Dr RICHARD WOOD (Met. Office): The models that are used to make the predictions of global warming suggest that by the end of the century the warming we would see will be between about one and a half degrees and around six degrees. And really to go to see that in historical context you’d have to go back hundreds of thousands, maybe even millions of years to see a climate in the past that was that warm.

NARRATOR: The effects of global warming are being felt across the planet. The talk is not of ice but about how to prepare for hotter weather and the extremes that would bring.

PROF BILL MCGUIRE: Global warming should make the UK a more hazardous place to live. Particularly during the winter when we have not only more rain but we have more heavy precipitation, bursts of extreme rainfall. This is going to mean that for example river flooding is much more common, much more frequent and its implications will be much more serious.

Dr RICHARD WOOD: They’ll be changes in er frequency of things like tropical cyclones. And possible storms in the er outside the tropics and there are some latitudes to the UK and Europe.

NARRATOR: These are the changes our government is urgently planning for in the coming century. But recent discoveries suggest we might have to gear up for ice, not heat and rain. But our understanding of global warming maybe too simplistic. One of the most important of these discoveries was made by a team of NASA scientists based inside the arctic circle. Bill Krabill and his team have spent the last decade monitoring the effect of global warming upon the vast Greenland ice sheet.

BILL KRABILL (NASA, Wallops Island): This particular area, you can think of it as a huge ice cube that nicely offers global climate, an ice cube that’s a thousand miles long, four hundred miles wide and two miles thick in the centre.

NARRATOR: For years accurate measurements of the effects of global warming across the ice sheet were impossible. It was just too huge and inhospitable to measure from the ground. So they took to the air. Greenland is one of the biggest blocks of frozen water in the world. And if it started to melt the effects would be felt worldwide.

BOB THOMAS (NASA, Wallops Island): It comprises enough water to raise sea level by about six or seven metres if it all were to melt.

NARRATOR: They mapped the ice with a combination of global positioning satellites and lasers. The satellite measures the height of the plane and the laser measures the distance from the plane to the ice.

BILL KRABILL: There are five thousand individual beams per second that are being projected in to that scan there and then down in a pattern on the surface, measures the surface at ten centimetre accuracy.

NARRATOR: At five year intervals they have flown the same route across the island, each time they have measured the height of the ice. By comparing the two measurements they can see if the ice is growing or shrinking.
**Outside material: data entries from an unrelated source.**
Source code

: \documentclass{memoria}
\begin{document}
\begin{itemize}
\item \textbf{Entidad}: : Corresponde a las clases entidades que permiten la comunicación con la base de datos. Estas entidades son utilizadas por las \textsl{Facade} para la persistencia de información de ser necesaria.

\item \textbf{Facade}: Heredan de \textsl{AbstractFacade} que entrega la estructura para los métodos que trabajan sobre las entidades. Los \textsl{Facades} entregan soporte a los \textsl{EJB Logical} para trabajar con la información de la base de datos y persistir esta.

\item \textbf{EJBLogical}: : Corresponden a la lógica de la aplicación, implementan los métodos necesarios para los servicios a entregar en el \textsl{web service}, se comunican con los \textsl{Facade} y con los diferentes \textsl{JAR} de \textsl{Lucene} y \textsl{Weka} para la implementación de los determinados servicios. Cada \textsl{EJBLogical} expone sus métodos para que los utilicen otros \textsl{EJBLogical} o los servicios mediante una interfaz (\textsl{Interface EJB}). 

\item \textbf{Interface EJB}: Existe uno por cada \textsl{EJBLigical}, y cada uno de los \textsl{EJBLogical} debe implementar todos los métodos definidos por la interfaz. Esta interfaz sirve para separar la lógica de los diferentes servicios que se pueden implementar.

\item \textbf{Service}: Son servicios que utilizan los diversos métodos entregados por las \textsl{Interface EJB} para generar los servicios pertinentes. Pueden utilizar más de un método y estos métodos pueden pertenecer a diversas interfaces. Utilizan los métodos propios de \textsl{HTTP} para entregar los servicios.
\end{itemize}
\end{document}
BILL KRABILL : There’s definitely changes taking place here, all over the margin of the Greenland ice sheet it is thinning. It’s equivalent to fifty cubic kilometres of ice and snow that are disappearing off the Greenland ice sheet each year.

NARRATOR: This fifty gigotonnes of water melting from Greenland was the first evidence that global warming might be effecting the ice sheet here. But one change really shocked them. They started to measure one of the island’s biggest glaciers.

BOB THOMAS: Less than ten years ago, five years ago, it was moving at about six, seven kilometres per year. And that was more or less in balance with the snowfall. Now in the five years since then the speed is almost doubled.

NARRATOR: It’s now advancing at twelve kilometres a year. The increase seems to be linked to global warming. It’s the fastest moving glacier on the planet. It dumps enough fresh water in to the sea each day to supply London for several months. Global warming seems to be reshaping the whole landscape of one of the biggest ice sheets on earth.

BOB THOMAS: Well I myself am convinced that global warming has affected the dynamics of the Greenland ice sheet and um that is possibly because increased melt water is creeping to the bed through crevasses and boullans and lubricating the bed and making it far more easy for the er, for the ice to flow.

NARRATOR: NASA have recently doubled their estimates of how much fresh water is coming off Greenland. To a hundred cubic kilometres per year. And much of that fresh water is flowing towards the sinking zone of the conveyor. Scientists began to wonder just what could be the effect of all that fresh water on the conveyor. They began to realise that because the conveyor was driven by the salty water sinking then too much fresh water would dilute the salt and so if the salt was diluted too much the conveyor wouldn’t sink.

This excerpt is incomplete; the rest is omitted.